* _WHAT YOU WILL DO_
From the entries that follow, pick out all lines holding "Blog".

[Opening EXTRACTED DATA section]

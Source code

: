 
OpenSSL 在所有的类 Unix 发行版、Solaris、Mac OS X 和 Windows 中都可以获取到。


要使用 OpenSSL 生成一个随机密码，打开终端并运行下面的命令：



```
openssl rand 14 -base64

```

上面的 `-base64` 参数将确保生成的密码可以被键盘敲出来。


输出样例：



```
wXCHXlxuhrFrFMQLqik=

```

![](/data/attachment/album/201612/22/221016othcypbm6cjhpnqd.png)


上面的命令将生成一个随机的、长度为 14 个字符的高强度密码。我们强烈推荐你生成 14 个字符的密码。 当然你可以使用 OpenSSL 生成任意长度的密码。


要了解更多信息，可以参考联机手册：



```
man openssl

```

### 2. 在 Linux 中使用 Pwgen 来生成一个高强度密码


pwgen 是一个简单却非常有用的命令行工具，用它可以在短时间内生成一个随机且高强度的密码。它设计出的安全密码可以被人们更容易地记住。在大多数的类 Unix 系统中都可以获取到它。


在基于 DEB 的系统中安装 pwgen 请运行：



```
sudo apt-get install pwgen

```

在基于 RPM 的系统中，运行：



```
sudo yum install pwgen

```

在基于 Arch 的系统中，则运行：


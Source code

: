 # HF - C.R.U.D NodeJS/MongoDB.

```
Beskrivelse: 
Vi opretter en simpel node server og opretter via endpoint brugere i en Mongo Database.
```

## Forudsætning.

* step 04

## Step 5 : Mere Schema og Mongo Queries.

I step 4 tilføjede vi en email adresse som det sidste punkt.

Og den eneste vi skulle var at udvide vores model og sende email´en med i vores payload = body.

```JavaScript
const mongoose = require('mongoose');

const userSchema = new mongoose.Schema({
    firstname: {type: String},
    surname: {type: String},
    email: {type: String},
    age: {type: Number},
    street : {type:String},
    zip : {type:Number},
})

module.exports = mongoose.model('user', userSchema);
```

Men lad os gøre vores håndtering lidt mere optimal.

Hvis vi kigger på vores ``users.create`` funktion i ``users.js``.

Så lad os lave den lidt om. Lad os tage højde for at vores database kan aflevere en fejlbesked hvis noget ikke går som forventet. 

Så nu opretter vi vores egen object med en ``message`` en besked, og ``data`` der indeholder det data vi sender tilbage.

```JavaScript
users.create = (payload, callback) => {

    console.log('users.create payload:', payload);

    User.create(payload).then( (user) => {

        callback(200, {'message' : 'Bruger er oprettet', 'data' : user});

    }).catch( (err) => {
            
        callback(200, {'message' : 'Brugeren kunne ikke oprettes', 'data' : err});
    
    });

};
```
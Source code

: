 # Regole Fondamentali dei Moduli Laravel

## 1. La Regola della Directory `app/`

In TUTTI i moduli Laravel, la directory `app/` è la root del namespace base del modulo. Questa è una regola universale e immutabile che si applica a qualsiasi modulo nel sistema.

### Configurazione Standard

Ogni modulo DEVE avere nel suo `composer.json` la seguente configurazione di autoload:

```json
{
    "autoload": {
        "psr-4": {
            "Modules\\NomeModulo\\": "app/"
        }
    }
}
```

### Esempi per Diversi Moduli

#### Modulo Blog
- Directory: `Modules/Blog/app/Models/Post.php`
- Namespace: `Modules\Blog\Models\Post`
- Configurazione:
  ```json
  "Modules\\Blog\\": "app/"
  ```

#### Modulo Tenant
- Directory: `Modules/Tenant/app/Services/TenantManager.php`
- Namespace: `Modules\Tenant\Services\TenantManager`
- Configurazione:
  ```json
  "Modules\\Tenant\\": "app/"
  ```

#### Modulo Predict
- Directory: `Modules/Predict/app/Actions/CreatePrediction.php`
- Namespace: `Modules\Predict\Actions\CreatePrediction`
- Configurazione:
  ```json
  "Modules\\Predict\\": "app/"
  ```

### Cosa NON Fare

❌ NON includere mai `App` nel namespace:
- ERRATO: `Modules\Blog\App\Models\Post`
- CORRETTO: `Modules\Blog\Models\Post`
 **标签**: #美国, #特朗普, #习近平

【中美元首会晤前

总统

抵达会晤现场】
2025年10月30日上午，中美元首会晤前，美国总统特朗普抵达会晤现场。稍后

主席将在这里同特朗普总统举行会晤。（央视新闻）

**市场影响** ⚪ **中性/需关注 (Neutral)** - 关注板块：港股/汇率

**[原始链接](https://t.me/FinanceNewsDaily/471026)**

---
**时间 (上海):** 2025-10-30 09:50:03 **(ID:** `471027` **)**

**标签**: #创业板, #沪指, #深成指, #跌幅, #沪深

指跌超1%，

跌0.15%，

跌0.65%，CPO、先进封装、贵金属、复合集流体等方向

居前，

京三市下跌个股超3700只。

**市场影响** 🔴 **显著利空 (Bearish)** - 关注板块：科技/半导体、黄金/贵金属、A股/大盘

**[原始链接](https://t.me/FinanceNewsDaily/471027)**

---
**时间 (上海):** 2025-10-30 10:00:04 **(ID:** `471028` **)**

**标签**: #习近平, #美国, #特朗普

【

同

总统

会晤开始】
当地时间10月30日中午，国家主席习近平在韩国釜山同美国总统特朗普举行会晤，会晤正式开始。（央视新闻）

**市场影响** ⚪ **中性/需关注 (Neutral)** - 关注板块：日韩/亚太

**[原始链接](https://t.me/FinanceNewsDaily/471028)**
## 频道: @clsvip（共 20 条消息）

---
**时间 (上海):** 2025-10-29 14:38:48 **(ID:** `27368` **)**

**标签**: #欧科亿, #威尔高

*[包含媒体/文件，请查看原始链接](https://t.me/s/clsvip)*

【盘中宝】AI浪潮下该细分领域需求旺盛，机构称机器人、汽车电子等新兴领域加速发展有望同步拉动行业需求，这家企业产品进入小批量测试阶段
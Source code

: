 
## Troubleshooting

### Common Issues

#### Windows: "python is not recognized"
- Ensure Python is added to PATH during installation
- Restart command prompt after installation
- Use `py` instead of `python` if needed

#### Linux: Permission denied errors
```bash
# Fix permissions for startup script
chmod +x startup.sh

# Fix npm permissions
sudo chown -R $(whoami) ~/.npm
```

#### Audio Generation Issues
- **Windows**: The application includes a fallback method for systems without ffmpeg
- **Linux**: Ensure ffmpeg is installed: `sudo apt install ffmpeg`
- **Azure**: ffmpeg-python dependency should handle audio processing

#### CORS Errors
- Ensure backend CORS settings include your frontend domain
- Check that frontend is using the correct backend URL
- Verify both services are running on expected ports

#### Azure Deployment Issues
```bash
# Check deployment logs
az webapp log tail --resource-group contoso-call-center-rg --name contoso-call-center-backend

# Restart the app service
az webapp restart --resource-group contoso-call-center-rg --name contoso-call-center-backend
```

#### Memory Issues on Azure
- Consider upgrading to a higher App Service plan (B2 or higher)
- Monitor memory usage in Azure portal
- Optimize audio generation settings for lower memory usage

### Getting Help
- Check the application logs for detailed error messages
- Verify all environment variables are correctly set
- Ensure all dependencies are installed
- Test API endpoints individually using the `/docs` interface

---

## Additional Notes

[Closing EXTRACTED DATA section]

* _ANSWER TO THE EXERCISE_
#### Modulo Blog
- Directory: `Modules/Blog/app/Models/Post.php`
- Namespace: `Modules\Blog\Models\Post`
  "Modules\\Blog\\": "app/"
- ERRATO: `Modules\Blog\App\Models\Post`
- CORRETTO: `Modules\Blog\Models\Post`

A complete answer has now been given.